Italia 1933 Crociera Nord Atlantica - Aerogramma con trittico Servizio di Stato con firme autografe di Italo Balbo e di tutti i piloti indirizzato «Al Colonnello Pilota Paolo Sbernadori Addetto Aeronautico presso la R. Ambasciata d'Italia a Washington»
Italia 1933 Crociera Nord Atlantica - Aerogramma con trittico Servizio di Stato con firme autografe di Italo Balbo e di tutti i piloti indirizzato «Al Colonnello Pilota Paolo Sbernadori Addetto Aeronautico presso la R. Ambasciata d'Italia a Washington»

La notizia bomba: “Chiunque maneggi pezzi di corrispondenza tra un privato e un ente pubblico, dal 1840 ad oggi, è perseguibile perché il materiale è proprietà dello Stato”. È la base di una sentenza depositata in cancelleria al Tribunale di Torino il 22 febbraio scorso a cura del giudice Roberto Arata che ha condannato un commerciante di francobolli di Rivoli, sequestrandogli l'intero stock in suo possesso.
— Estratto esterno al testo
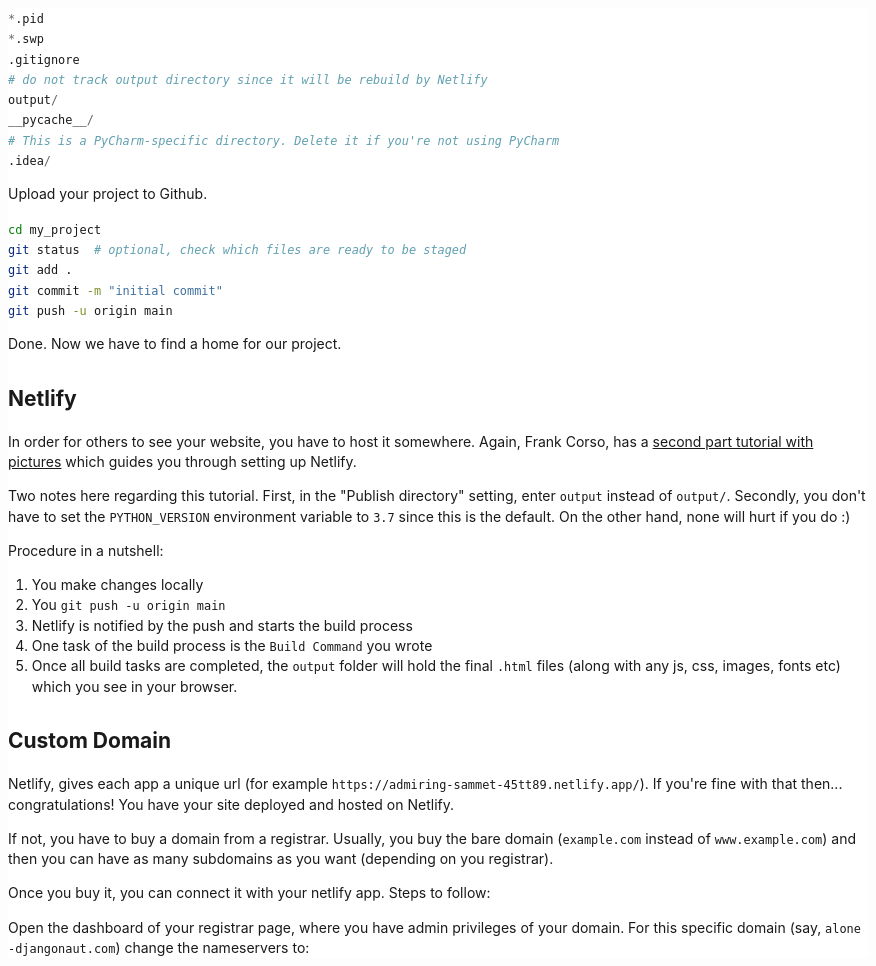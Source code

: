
 ```python
*.pid
*.swp
.gitignore
# do not track output directory since it will be rebuild by Netlify
output/
__pycache__/
# This is a PyCharm-specific directory. Delete it if you're not using PyCharm
.idea/
```

Upload your project to Github.

```bash
cd my_project
git status  # optional, check which files are ready to be staged
git add .
git commit -m "initial commit"
git push -u origin main
```

Done. Now we have to find a home for our project.

## Netlify

In order for others to see your website, you have to host it somewhere. Again, Frank Corso, has a [second part tutorial with pictures](https://frankcorso.dev/deploying-your-pelican-static-site-to-netlify.html) which guides you through setting up Netlify.

Two notes here regarding this tutorial. First, in the "Publish directory" setting, enter `output` instead of `output/`. Secondly, you don't have to set the `PYTHON_VERSION` environment variable to `3.7` since this is the default. On the other hand, none will hurt if you do :)

Procedure in a nutshell:

1. You make changes locally
2. You `git push -u origin main`
3. Netlify is notified by the push and starts the build process
4. One task of the build process is the `Build Command` you wrote
5. Once all build tasks are completed, the `output` folder will hold the final `.html` files (along with any js, css, images, fonts etc) which you see in your browser.

## Custom Domain

Netlify, gives each app a unique url (for example `https://admiring-sammet-45tt89.netlify.app/`). If you're fine with that then... congratulations! You have your site deployed and hosted on Netlify.

If not, you have to buy a domain from a registrar. Usually, you buy the bare domain (`example.com` instead of `www.example.com`) and then you can have as many subdomains as you want (depending on you registrar). 

Once you buy it, you can connect it with your netlify app. Steps to follow:

Open the dashboard of your registrar page, where you have admin privileges of your domain. For this specific domain (say, `alone-djangonaut.com`) change the nameservers to:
Non solo, ma nella stessa sentenza si specifica che: “la procedura di scarto non legittima la libera commercializzazione del beni scartati, ma al contrario i documenti scartati all'esito della procedura devono essere distrutti”. Una sentenza che discende dal Decreto legislativo 22 gennaio 2004 n. 42 che ha stabilito il principio che i documenti appartenenti a un ente pubblico – Stato, regioni, enti territoriali, enti o istituti pubblici, compresi Stati ed enti dell'Italia preunitaria – sono “beni culturali inalienabili”. Ma già erano scaturiti molti dubbi interpretativi che il Ministero dei Beni Culturali riteneva di aver sciolto nell'ottobre 2013 con una circolare della Direzione generale per gli Archivi. La circolare stabilisce che: “semplici buste, affrancate con un francobollo e con l'annullo non possono essere considerati documenti meritevoli di tutela, a differenza dei documenti che contenevano e non se ne può presumere in via generale l'appartenenza al demanio pubblico”. Inoltre, può essere considerata necessaria una tutela soltanto di quei documenti che dovevano essere necessariamente conservati, come ad esempio atti legislativi, provvedimenti giurisprudenziali, contratti, per tutti gli altri occorre una prova che siano stati sottratti ad un archivio.
L'avvocato Giuseppe Calabi, esperto in materia di normativa di tutela di beni culturali, rileva come l'art. 54, comma 2, lettera c) del Codice dei Beni Culturali: “precisi che i documenti appartenenti al patrimonio inalienabile sono quelli dello Stato, degli altri enti pubblici territoriali e, in generale, di enti ed istituti pubblici (la norma non cita né gli enti ecclesiastici, né le fondazioni)”. Inoltre si pone comunque un problema di successione di leggi nel tempo prosegue: “se si intende contestare il diritto di proprietà privata di un documento (anche di un francobollo affrancato) precedente la formazione dello Stato italiano, occorre che si indichi in modo preciso quale legge di quale ordinamento sia rimasta in vigore dopo la creazione dello Stato unitario, in base a quale norma che ne abbia sancito la permanenza in vigore. Non si può semplicemente affermare che lo Stato unitario abbia incorporato tutte le normative in vigore da secoli negli Stati preunitari, che – pertanto – continuerebbero ad essere applicabili. Ragionando in questo modo, lo Stato italiano potrebbe rivendicare un bene originariamente appartenente ad un comune italiano del 1400 e nel corso dei secoli finito in mani private invocando la retroattività del demanio fino all'epoca della legislazione comunale”.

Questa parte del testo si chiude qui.